Im looking for a new bedroom practice amp. I play mostly metal. Im torn between the new Spider V or the Boss Katana. The Spider has lots of high gain tones but the Boss is said to have a greater sound and feel compared to the Spider V. The Katana seems to sound great from the videos I have seen but not so good for hi-gain stuff but I am figuring a MXr eq pedal and distortion pedal should solve that issue. 

Any opinions on which of these would be recommended?


----------



## rexbinary (Dec 16, 2016)

So I haven't heard or played either amp in person. With that said, I would go with the Line 6 over another modeling amp that would most likely require me to buy two pedals to make it do what I wanted. To me that defeats the purpose of getting a modeling amp. If you have to buy pedals I would just get a cheap Fender amp to run clean for pedals.


----------



## wakjob (Dec 16, 2016)

It's too early to make that kind of decision about either amp. We've haven't really heard the best these amps have to offer in regards to extreme metal sounds.

It might be some time down the road that 'updates' in the firmware provides this.


----------



## randomas (Dec 16, 2016)

Seen and heard many very bad things about the spider V ... The opposite is true about the katana ... But I've personally tried neither ...


----------



## Spinedriver (Dec 16, 2016)

If possible it'd honestly be best to try them both out in person. That being said, although the Spider does have a bunch of amps compared to the Boss' 4 or 5, sometimes it's quality over quantity. Of the reviews I've seen, the ones on the Spider have been pretty harsh whereas the ones about the Katana have been really good, for what it's worth.


----------



## Wolfhorsky (Dec 16, 2016)

Katana sounds great wthout any external pedal. You can get lots of different gain structures by using internal drive pedals with internal four channels. That gives very many combinations to please blues guys, rockers and metalheads.
Spider v is another toy from line6 imho.


----------



## inprognito (Dec 16, 2016)

Owned a Katana for over a month now. I love this thing so much, way more than any solid state or modeling thing I've ever owned. It sounds so much better than my HD500x even when I use my Torpedo CAB with it. Plus there's 55 boss effects built in and they all sound really good, including all the drives.


----------



## axeslaya (Dec 16, 2016)

inprognito said:


> Owned a Katana for over a month now. I love this thing so much, way more than any solid state or modeling thing I've ever owned. It sounds so much better than my HD500x even when I use my Torpedo CAB with it. Plus there's 55 boss effects built in and they all sound really good, including all the drives.



Sounds awesome, yeah I think Ill pass on the Spider V. The Katana is sounding better and better the more I hear from it. 

Would you say you can get some good tight, crisp hi-gain using some of the internal Boss effects? Thats primarily the sound Im after. I play lots of Thrash, death Metal and classic 80's 90's metal. 

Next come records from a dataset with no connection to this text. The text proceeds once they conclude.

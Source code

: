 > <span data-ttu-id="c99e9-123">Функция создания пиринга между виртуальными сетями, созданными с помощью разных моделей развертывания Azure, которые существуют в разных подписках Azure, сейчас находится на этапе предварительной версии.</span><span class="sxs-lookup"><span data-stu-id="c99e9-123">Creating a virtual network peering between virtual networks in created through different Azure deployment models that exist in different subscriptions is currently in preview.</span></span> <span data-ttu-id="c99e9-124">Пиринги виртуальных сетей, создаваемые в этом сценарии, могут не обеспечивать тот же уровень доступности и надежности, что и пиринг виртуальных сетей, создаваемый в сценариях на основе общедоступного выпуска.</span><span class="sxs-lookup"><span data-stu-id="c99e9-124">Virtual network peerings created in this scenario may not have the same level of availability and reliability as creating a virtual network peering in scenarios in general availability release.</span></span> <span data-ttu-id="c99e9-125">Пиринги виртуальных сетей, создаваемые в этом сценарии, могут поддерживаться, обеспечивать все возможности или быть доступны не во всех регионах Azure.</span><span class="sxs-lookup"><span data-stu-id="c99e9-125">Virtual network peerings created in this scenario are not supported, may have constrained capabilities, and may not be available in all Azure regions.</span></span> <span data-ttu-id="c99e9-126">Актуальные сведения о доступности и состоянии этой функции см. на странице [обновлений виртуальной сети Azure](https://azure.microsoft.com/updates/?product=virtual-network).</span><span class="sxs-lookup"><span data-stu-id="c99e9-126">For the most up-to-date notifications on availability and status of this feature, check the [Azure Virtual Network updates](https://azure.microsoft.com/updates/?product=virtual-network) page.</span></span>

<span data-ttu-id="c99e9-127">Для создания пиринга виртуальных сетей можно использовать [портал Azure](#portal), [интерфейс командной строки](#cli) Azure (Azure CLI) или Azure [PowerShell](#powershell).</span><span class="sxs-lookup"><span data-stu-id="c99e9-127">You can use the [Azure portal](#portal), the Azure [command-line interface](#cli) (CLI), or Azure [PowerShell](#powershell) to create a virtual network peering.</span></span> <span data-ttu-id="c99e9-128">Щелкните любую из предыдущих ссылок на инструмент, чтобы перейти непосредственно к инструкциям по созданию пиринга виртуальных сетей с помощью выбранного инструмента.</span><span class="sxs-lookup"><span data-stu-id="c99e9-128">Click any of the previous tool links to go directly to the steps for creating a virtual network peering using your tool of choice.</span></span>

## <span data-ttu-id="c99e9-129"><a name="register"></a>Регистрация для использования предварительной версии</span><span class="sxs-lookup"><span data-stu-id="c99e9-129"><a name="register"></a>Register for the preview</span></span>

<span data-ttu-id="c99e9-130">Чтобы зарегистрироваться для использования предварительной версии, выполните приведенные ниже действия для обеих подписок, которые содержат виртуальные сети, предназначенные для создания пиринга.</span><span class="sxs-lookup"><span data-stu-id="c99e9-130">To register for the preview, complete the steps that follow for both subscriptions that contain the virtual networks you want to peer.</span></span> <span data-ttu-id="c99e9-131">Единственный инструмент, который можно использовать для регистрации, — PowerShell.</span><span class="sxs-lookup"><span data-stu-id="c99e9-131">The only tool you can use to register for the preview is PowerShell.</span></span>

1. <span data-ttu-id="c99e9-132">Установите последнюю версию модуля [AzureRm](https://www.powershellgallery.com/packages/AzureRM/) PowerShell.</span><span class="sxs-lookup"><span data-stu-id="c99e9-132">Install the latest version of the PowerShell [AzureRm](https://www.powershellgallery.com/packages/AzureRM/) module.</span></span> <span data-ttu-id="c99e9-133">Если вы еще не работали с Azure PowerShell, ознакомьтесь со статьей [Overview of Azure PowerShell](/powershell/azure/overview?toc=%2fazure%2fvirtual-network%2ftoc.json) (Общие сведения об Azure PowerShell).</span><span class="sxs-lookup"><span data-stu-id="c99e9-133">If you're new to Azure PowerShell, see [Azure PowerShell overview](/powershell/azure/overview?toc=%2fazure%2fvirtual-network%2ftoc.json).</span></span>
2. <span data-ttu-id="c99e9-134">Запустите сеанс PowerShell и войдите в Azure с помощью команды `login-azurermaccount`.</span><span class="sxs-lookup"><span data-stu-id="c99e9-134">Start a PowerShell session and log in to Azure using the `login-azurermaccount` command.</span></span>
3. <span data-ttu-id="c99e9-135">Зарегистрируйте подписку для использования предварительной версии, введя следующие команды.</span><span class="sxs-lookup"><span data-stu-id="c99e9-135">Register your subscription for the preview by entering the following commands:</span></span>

Oh and can you save patches you create? I didn't see anything about storing actual patches in the unit or on the computer. I would prefer to save a bunch of custom patches on the computer through the software and load them into the Katana.


----------



## inprognito (Dec 17, 2016)

axeslaya said:


> Sounds awesome, yeah I think Ill pass on the Spider V. The Katana is sounding better and better the more I hear from it.
> 
> Would you say you can get some good tight, crisp hi-gain using some of the internal Boss effects? Thats primarily the sound Im after. I play lots of Thrash, death Metal and classic 80's 90's metal.
> 
> Oh and can you save patches you create? I didn't see anything about storing actual patches in the unit or on the computer. I would prefer to save a bunch of custom patches on the computer through the software and load them into the Katana.

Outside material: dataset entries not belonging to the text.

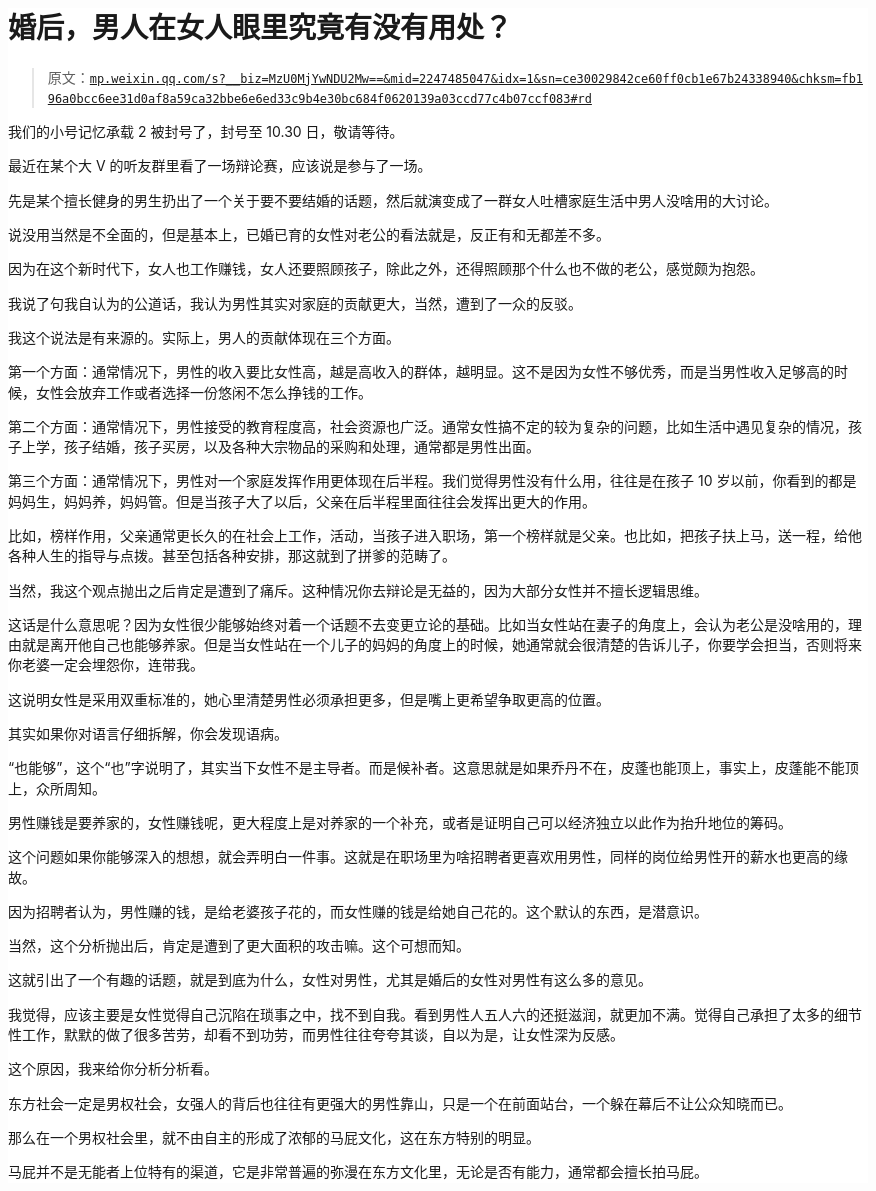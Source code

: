 # 婚后，男人在女人眼里究竟有没有用处？

> 原文：[`mp.weixin.qq.com/s?__biz=MzU0MjYwNDU2Mw==&mid=2247485047&idx=1&sn=ce30029842ce60ff0cb1e67b24338940&chksm=fb196a0bcc6ee31d0af8a59ca32bbe6e6ed33c9b4e30bc684f0620139a03ccd77c4b07ccf083#rd`](http://mp.weixin.qq.com/s?__biz=MzU0MjYwNDU2Mw==&mid=2247485047&idx=1&sn=ce30029842ce60ff0cb1e67b24338940&chksm=fb196a0bcc6ee31d0af8a59ca32bbe6e6ed33c9b4e30bc684f0620139a03ccd77c4b07ccf083#rd)

我们的小号记忆承载 2 被封号了，封号至 10.30 日，敬请等待。

最近在某个大 V 的听友群里看了一场辩论赛，应该说是参与了一场。

先是某个擅长健身的男生扔出了一个关于要不要结婚的话题，然后就演变成了一群女人吐槽家庭生活中男人没啥用的大讨论。

说没用当然是不全面的，但是基本上，已婚已育的女性对老公的看法就是，反正有和无都差不多。

因为在这个新时代下，女人也工作赚钱，女人还要照顾孩子，除此之外，还得照顾那个什么也不做的老公，感觉颇为抱怨。

我说了句我自认为的公道话，我认为男性其实对家庭的贡献更大，当然，遭到了一众的反驳。

我这个说法是有来源的。实际上，男人的贡献体现在三个方面。

第一个方面：通常情况下，男性的收入要比女性高，越是高收入的群体，越明显。这不是因为女性不够优秀，而是当男性收入足够高的时候，女性会放弃工作或者选择一份悠闲不怎么挣钱的工作。

第二个方面：通常情况下，男性接受的教育程度高，社会资源也广泛。通常女性搞不定的较为复杂的问题，比如生活中遇见复杂的情况，孩子上学，孩子结婚，孩子买房，以及各种大宗物品的采购和处理，通常都是男性出面。

第三个方面：通常情况下，男性对一个家庭发挥作用更体现在后半程。我们觉得男性没有什么用，往往是在孩子 10 岁以前，你看到的都是妈妈生，妈妈养，妈妈管。但是当孩子大了以后，父亲在后半程里面往往会发挥出更大的作用。

比如，榜样作用，父亲通常更长久的在社会上工作，活动，当孩子进入职场，第一个榜样就是父亲。也比如，把孩子扶上马，送一程，给他各种人生的指导与点拨。甚至包括各种安排，那这就到了拼爹的范畴了。

当然，我这个观点抛出之后肯定是遭到了痛斥。这种情况你去辩论是无益的，因为大部分女性并不擅长逻辑思维。

这话是什么意思呢？因为女性很少能够始终对着一个话题不去变更立论的基础。比如当女性站在妻子的角度上，会认为老公是没啥用的，理由就是离开他自己也能够养家。但是当女性站在一个儿子的妈妈的角度上的时候，她通常就会很清楚的告诉儿子，你要学会担当，否则将来你老婆一定会埋怨你，连带我。

这说明女性是采用双重标准的，她心里清楚男性必须承担更多，但是嘴上更希望争取更高的位置。

其实如果你对语言仔细拆解，你会发现语病。

“也能够”，这个“也”字说明了，其实当下女性不是主导者。而是候补者。这意思就是如果乔丹不在，皮蓬也能顶上，事实上，皮蓬能不能顶上，众所周知。

男性赚钱是要养家的，女性赚钱呢，更大程度上是对养家的一个补充，或者是证明自己可以经济独立以此作为抬升地位的筹码。

这个问题如果你能够深入的想想，就会弄明白一件事。这就是在职场里为啥招聘者更喜欢用男性，同样的岗位给男性开的薪水也更高的缘故。

因为招聘者认为，男性赚的钱，是给老婆孩子花的，而女性赚的钱是给她自己花的。这个默认的东西，是潜意识。

当然，这个分析抛出后，肯定是遭到了更大面积的攻击嘛。这个可想而知。

这就引出了一个有趣的话题，就是到底为什么，女性对男性，尤其是婚后的女性对男性有这么多的意见。

我觉得，应该主要是女性觉得自己沉陷在琐事之中，找不到自我。看到男性人五人六的还挺滋润，就更加不满。觉得自己承担了太多的细节性工作，默默的做了很多苦劳，却看不到功劳，而男性往往夸夸其谈，自以为是，让女性深为反感。

这个原因，我来给你分析分析看。

东方社会一定是男权社会，女强人的背后也往往有更强大的男性靠山，只是一个在前面站台，一个躲在幕后不让公众知晓而已。

那么在一个男权社会里，就不由自主的形成了浓郁的马屁文化，这在东方特别的明显。

马屁并不是无能者上位特有的渠道，它是非常普遍的弥漫在东方文化里，无论是否有能力，通常都会擅长拍马屁。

You can definitely get nice tight crisp high gain setting on the brown or lead channel using one of the internal drives as a boost. It's definitely a Marshall/el34 type of tone but is very tweakable. I would say it's voiced perfectly for your needs. The amp is so good at taking pedals you can even use your own external boost with equally good results. I found the key to getting the exact sound I wanted was using the Boss Tone Studio to put the parametric eq effect in and tweak the final tone. I'm notoriously a tweaker, and waste so much time on my HD500X messing with the sounds but once I got the sounds I liked on the Katana (honestly didn't take very long) I literally haven't touched the dials. On my 100w 2x12 I can save 4 patches, 5 if you count the panel setting, and with Tone Studio you can save many on your pc. I also bought the GA-FC footswitch when I got the amp and it works great with the Katana. The amp comes with stickers for the GA-FC since the switching layout is different than what it was originally designed for. 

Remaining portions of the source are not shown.